Fairness, however, requires more than aspirations, more than pithy statements, or programs. Equity is ensuring that each learner, irrespective of their “zip code”, has the necessary skills, knowledge and experience to have authentic access and opportunity for full participation in the educational experience.
A first step for us was shifting our focus to the requisite learning of essential skills, knowledge and experience - for learners to have authentic choices about their learning, they had to have a solid foundation. Though this may seem obvious, we had to ask ourselves if it was “fair” for students not to demonstrate proficiency let alone mastery of literacy and numeracy before moving forward? The resounding response was “of course not”. The problem, our problem was not in the “will” but in the “how” to do this.
With advances in technology, now more than ever we can disrupt failed learning by aggressively monitoring and reporting leading indicators of learning in process as well as the progress of learning. That is, we can “peek” inside the mind of a learner to ascertain how he or she is constructing meaning, formulating ideas, and making learning choices or decisions in real time.
Further, technology-based supplemental programming now makes possible the building, bridging, and reinforcing of skills, knowledge, and experience making “fair” the access and opportunity of, by and for education – for all.
It became very clear to me that unless we literally and figuratively “reset” the system by radically shifting from an intervention or treatment model to “prevention” to intervention, there was not going to be substantive improvement.
A majority of our learners could not access the full curriculum. They were denied these opportunities due to the failure to learn attributed to (as we learned) beginning their formal learning experience with certain gaps, or inexperience with the antecedents of literacy and numeracy; and the failure to “catch up” in essential learning once they entered our system.
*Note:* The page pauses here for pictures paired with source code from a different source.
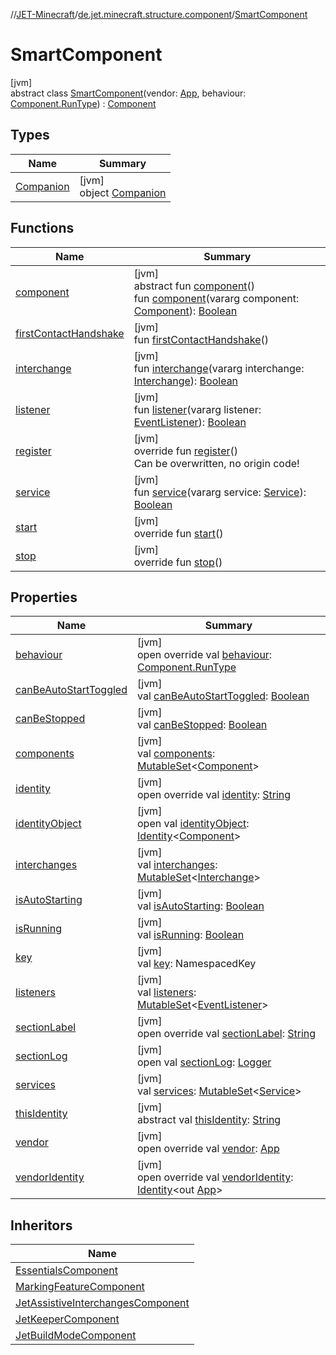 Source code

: //[JET-Minecraft](../../../index.md)/[de.jet.minecraft.structure.component](../index.md)/[SmartComponent](index.md)

# SmartComponent

[jvm]\
abstract class [SmartComponent](index.md)(vendor: [App](../../de.jet.minecraft.structure.app/-app/index.md), behaviour: [Component.RunType](../-component/-run-type/index.md)) : [Component](../-component/index.md)

## Types

| Name | Summary |
|---|---|
| [Companion](-companion/index.md) | [jvm]<br>object [Companion](-companion/index.md) |

## Functions

| Name | Summary |
|---|---|
| [component](component.md) | [jvm]<br>abstract fun [component](component.md)()<br>fun [component](component.md)(vararg component: [Component](../-component/index.md)): [Boolean](https://kotlinlang.org/api/latest/jvm/stdlib/kotlin/-boolean/index.html) |
| [firstContactHandshake](../-component/first-contact-handshake.md) | [jvm]<br>fun [firstContactHandshake](../-component/first-contact-handshake.md)() |
| [interchange](interchange.md) | [jvm]<br>fun [interchange](interchange.md)(vararg interchange: [Interchange](../../de.jet.minecraft.structure.command/-interchange/index.md)): [Boolean](https://kotlinlang.org/api/latest/jvm/stdlib/kotlin/-boolean/index.html) |
| [listener](listener.md) | [jvm]<br>fun [listener](listener.md)(vararg listener: [EventListener](../../de.jet.minecraft.structure.app.event/-event-listener/index.md)): [Boolean](https://kotlinlang.org/api/latest/jvm/stdlib/kotlin/-boolean/index.html) |
| [register](register.md) | [jvm]<br>override fun [register](register.md)()<br>Can be overwritten, no origin code! |
| [service](service.md) | [jvm]<br>fun [service](service.md)(vararg service: [Service](../../de.jet.minecraft.structure.service/-service/index.md)): [Boolean](https://kotlinlang.org/api/latest/jvm/stdlib/kotlin/-boolean/index.html) |
| [start](start.md) | [jvm]<br>override fun [start](start.md)() |
| [stop](stop.md) | [jvm]<br>override fun [stop](stop.md)() |

## Properties

| Name | Summary |
|---|---|
| [behaviour](behaviour.md) | [jvm]<br>open override val [behaviour](behaviour.md): [Component.RunType](../-component/-run-type/index.md) |
| [canBeAutoStartToggled](../-component/can-be-auto-start-toggled.md) | [jvm]<br>val [canBeAutoStartToggled](../-component/can-be-auto-start-toggled.md): [Boolean](https://kotlinlang.org/api/latest/jvm/stdlib/kotlin/-boolean/index.html) |
| [canBeStopped](../-component/can-be-stopped.md) | [jvm]<br>val [canBeStopped](../-component/can-be-stopped.md): [Boolean](https://kotlinlang.org/api/latest/jvm/stdlib/kotlin/-boolean/index.html) |
| [components](components.md) | [jvm]<br>val [components](components.md): [MutableSet](https://kotlinlang.org/api/latest/jvm/stdlib/kotlin.collections/-mutable-set/index.html)&lt;[Component](../-component/index.md)&gt; |
| [identity](../../de.jet.minecraft.tool.smart/-vendors-identifiable/identity.md) | [jvm]<br>open override val [identity](../../de.jet.minecraft.tool.smart/-vendors-identifiable/identity.md): [String](https://kotlinlang.org/api/latest/jvm/stdlib/kotlin/-string/index.html) |
| [identityObject](../../de.jet.minecraft.tool.timing.cooldown/-cooldown/index.md#-527806782%2FProperties%2F-726029290) | [jvm]<br>open val [identityObject](../../de.jet.minecraft.tool.timing.cooldown/-cooldown/index.md#-527806782%2FProperties%2F-726029290): [Identity](../../../../JET-Native/-j-e-t--native/de.jet.library.tool.smart.identification/-identity/index.md)&lt;[Component](../-component/index.md)&gt; |
| [interchanges](interchanges.md) | [jvm]<br>val [interchanges](interchanges.md): [MutableSet](https://kotlinlang.org/api/latest/jvm/stdlib/kotlin.collections/-mutable-set/index.html)&lt;[Interchange](../../de.jet.minecraft.structure.command/-interchange/index.md)&gt; |
| [isAutoStarting](../-component/is-auto-starting.md) | [jvm]<br>val [isAutoStarting](../-component/is-auto-starting.md): [Boolean](https://kotlinlang.org/api/latest/jvm/stdlib/kotlin/-boolean/index.html) |
| [isRunning](../-component/is-running.md) | [jvm]<br>val [isRunning](../-component/is-running.md): [Boolean](https://kotlinlang.org/api/latest/jvm/stdlib/kotlin/-boolean/index.html) |
| [key](../-component/key.md) | [jvm]<br>val [key](../-component/key.md): NamespacedKey |
| [listeners](listeners.md) | [jvm]<br>val [listeners](listeners.md): [MutableSet](https://kotlinlang.org/api/latest/jvm/stdlib/kotlin.collections/-mutable-set/index.html)&lt;[EventListener](../../de.jet.minecraft.structure.app.event/-event-listener/index.md)&gt; |
| [sectionLabel](../-component/section-label.md) | [jvm]<br>open override val [sectionLabel](../-component/section-label.md): [String](https://kotlinlang.org/api/latest/jvm/stdlib/kotlin/-string/index.html) |
| [sectionLog](../../de.jet.minecraft.tool.smart/-logging/section-log.md) | [jvm]<br>open val [sectionLog](../../de.jet.minecraft.tool.smart/-logging/section-log.md): [Logger](https://docs.oracle.com/javase/8/docs/api/java/util/logging/Logger.html) |
| [services](services.md) | [jvm]<br>val [services](services.md): [MutableSet](https://kotlinlang.org/api/latest/jvm/stdlib/kotlin.collections/-mutable-set/index.html)&lt;[Service](../../de.jet.minecraft.structure.service/-service/index.md)&gt; |
| [thisIdentity](../../de.jet.minecraft.tool.smart/-vendors-identifiable/this-identity.md) | [jvm]<br>abstract val [thisIdentity](../../de.jet.minecraft.tool.smart/-vendors-identifiable/this-identity.md): [String](https://kotlinlang.org/api/latest/jvm/stdlib/kotlin/-string/index.html) |
| [vendor](vendor.md) | [jvm]<br>open override val [vendor](vendor.md): [App](../../de.jet.minecraft.structure.app/-app/index.md) |
| [vendorIdentity](../-component/vendor-identity.md) | [jvm]<br>open override val [vendorIdentity](../-component/vendor-identity.md): [Identity](../../../../JET-Native/-j-e-t--native/de.jet.library.tool.smart.identification/-identity/index.md)&lt;out [App](../../de.jet.minecraft.structure.app/-app/index.md)&gt; |

## Inheritors

| Name |
|---|
| [EssentialsComponent](../../de.jet.minecraft.app.component.essentials/-essentials-component/index.md) |
| [MarkingFeatureComponent](../../de.jet.minecraft.app.component.feature/-marking-feature-component/index.md) |
| [JetAssistiveInterchangesComponent](../../de.jet.minecraft.app.component.system/-jet-assistive-interchanges-component/index.md) |
| [JetKeeperComponent](../../de.jet.minecraft.app.component.system/-jet-keeper-component/index.md) |
| [JetBuildModeComponent](../../de.jet.minecraft.app.component.world/-jet-build-mode-component/index.md) |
It was not an intelligence or capability issue; rather, they just didn’t have the experiences preparing them for formal learning.
Why then, would we expect all learners to learn and progress in the same way, at the same time, and in same place?
This inexperience resulted in unrealistic expectations for teachers and learners alike – not to mention actual results. This is where educational equity assuages the expectations. Placing the resources, tools, time, and programming to meet the needs of individual learners is paramount. Eradicating “sameness” with respect to the assumptions that all learners learn in the same way and at the same time is central to fairness. Similarly, the notion certain learners lose an advantage or are denied certain resource for the sake of others is absurd.
The mere cost to remediate, “treat” failed learning is consuming resources at an exponential rate adversely impacting all learners. Until such time that we collectively understand and act to prevent failure we will continue to miss-serve, underserve, or dis-serve learners that have the greatest dependency on educators for their success.
Let me say this clearly, the cost of failure is too expensive. We can’t afford it.

Suffice; fairness is intentional – with purpose. Educational equity is good, right, and true for all. If we are to ensure the promises of an education including access and opportunity created by it, then we must rethink “fairness” in light of preventing the failure to learn. In my experience the path to preventing intervention was providing the tools, resources, and permission to meet the needs of each learner – not treat each learner the “same”.